Não quero comentar o mérito da instrução dada pelo advogado, pois um dos mais valiosos bens conquistados pela humanidade é o de alguém poder entrevistar-se com seu advogado de defesa em segredo. As instruções de um advogado a seu cliente são sigilosas e não importa de que tipo elas sejam. Pergunte-se a qualquer cliente se gostaria de abrir mão desse direito e a resposta será invariavelmente não.

Pois bem, vamos a alguns pontos desse assunto. Promotores, juízes e advogados negociam com cliente uma redução da pena, mormente nos casos de acidentes de trânsito, permitindo que uma pena prevista em lei seja convertida em 10 ou 12 cestas básicas para alguma instituição de caridade. Bem, é a lei, dirão. Pergunte-se à vítima ou a seus familiares a justiça desse acerto.

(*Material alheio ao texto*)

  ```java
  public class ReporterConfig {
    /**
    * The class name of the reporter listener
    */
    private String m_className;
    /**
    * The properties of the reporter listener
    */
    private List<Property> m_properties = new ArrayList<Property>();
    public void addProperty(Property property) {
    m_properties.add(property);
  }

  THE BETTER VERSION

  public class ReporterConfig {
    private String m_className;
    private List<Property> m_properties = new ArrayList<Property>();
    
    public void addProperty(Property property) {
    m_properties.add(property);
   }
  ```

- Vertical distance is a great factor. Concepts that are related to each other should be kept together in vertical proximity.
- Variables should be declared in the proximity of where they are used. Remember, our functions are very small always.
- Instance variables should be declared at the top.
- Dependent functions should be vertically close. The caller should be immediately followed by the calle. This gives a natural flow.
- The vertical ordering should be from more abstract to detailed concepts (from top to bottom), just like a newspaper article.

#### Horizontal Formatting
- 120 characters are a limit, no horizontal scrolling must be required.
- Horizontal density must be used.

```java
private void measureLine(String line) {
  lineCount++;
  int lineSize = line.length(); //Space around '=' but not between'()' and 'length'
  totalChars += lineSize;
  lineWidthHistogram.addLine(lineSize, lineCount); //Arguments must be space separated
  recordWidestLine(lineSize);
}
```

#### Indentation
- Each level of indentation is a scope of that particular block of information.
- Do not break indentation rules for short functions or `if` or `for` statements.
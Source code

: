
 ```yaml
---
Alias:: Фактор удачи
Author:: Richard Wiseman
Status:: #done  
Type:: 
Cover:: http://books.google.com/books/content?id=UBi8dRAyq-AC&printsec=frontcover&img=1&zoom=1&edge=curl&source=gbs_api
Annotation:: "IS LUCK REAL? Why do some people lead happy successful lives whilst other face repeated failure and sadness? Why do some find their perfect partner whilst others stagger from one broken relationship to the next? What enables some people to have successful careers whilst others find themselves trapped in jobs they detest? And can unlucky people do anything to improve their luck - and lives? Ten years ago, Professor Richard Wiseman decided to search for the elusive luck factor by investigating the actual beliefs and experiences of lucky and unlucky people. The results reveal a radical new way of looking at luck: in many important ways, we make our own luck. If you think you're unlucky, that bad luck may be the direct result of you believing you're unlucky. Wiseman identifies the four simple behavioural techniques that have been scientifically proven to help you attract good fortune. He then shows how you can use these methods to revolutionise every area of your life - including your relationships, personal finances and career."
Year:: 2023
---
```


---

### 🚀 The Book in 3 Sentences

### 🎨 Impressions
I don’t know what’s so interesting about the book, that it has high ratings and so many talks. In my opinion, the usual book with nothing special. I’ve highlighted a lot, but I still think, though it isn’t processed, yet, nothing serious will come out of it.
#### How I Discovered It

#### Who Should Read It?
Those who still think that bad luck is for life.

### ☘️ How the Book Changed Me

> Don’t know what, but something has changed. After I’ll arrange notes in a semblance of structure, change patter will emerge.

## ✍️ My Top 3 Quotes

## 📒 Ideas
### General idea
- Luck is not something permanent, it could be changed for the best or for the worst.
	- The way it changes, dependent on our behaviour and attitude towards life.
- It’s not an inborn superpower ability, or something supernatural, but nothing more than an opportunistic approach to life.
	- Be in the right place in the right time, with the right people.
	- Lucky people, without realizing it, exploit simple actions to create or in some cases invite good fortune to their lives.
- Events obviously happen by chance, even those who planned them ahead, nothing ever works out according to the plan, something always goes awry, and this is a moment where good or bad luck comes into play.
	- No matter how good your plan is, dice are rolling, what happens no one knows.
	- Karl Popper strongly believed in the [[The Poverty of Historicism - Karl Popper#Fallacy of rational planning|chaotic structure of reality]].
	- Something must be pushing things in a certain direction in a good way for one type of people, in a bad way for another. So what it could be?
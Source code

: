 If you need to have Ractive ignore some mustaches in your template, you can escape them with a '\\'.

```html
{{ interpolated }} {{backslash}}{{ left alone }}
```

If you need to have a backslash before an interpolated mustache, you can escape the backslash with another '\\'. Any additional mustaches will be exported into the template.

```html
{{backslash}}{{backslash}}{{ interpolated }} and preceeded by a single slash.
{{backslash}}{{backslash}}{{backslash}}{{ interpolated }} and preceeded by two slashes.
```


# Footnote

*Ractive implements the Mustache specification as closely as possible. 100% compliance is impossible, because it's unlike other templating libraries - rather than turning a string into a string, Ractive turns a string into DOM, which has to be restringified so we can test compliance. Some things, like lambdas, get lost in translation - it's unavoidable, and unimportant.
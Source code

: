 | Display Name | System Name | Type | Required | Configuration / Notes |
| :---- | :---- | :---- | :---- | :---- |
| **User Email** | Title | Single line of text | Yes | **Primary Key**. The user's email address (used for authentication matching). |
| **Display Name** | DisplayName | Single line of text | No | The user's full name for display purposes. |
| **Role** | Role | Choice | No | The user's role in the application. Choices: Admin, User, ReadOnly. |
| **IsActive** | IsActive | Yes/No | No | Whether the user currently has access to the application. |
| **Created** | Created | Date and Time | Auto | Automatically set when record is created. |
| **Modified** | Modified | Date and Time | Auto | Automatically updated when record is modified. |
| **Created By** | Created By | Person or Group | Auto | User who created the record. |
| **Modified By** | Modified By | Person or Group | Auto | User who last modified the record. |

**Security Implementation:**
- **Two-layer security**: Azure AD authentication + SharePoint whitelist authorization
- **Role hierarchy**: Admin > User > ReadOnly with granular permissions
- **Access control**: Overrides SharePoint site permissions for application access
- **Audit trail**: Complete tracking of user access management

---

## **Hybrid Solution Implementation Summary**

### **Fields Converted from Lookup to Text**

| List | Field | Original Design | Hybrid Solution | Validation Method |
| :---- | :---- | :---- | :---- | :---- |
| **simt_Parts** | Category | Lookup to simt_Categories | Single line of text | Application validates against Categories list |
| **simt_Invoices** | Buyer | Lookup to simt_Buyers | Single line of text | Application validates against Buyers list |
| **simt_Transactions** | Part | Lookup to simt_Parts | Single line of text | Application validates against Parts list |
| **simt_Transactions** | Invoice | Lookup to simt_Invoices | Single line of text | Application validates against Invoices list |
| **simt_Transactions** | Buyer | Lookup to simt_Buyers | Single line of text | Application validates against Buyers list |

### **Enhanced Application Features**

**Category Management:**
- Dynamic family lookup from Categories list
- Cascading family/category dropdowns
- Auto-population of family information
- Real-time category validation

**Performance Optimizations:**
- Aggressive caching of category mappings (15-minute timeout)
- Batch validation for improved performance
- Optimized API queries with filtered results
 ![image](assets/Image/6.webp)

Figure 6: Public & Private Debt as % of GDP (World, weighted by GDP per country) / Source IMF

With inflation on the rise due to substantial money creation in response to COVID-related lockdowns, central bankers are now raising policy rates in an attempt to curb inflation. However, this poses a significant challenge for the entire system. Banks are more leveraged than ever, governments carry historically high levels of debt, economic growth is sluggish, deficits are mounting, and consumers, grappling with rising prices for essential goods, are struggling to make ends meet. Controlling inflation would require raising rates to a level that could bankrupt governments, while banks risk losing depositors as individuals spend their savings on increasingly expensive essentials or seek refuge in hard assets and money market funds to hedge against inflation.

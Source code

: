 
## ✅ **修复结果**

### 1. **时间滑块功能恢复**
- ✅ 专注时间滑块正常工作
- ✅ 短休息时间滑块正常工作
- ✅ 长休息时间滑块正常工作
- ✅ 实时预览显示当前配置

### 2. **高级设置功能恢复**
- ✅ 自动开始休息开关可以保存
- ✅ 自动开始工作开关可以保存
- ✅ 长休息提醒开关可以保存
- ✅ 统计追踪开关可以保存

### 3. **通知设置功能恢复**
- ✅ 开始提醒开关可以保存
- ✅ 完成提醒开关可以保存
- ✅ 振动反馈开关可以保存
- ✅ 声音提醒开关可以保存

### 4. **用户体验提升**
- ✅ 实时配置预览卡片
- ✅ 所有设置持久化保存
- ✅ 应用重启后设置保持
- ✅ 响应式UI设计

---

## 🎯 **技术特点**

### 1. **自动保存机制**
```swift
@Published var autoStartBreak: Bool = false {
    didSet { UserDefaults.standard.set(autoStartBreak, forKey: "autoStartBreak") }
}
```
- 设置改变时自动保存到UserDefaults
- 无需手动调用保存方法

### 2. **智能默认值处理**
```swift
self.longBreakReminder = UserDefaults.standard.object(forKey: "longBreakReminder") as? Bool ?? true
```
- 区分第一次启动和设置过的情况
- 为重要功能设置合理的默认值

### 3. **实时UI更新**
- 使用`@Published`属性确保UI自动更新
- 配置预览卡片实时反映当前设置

Nos Estados Unidos, especialmente, negocia-se a confissão de um atentado ao pudor para escapar da pena de estupro, a confissão de um homicídio acidental para evitar a pena máxima.

O que me surpreende nesse imbróglio é que o processo administrativo teria sido aberto com base em uma prova ilegal, pois filmar o contato sigiloso entre advogado e cliente é ilegal - especialmente para a OAB! -- e a Constituição veda o uso de prova obtida de forma criminosa. Ora, se a prova foi obtida irregularmente, não pode instruir qualquer processo, administrativo ou judicial.

Toda vez que um advogado entra num recinto para conversar com seu cliente, o segredo e a privacidade são garantias constitucionais tanto do profissional quanto do acusado. A orientação do advogado é correta, suas instruções são satisfatórias? Só a OAB poderá dizê-lo, no processo próprio. E a prova não há de ser, certamente, a violação do sigilo da entrevista.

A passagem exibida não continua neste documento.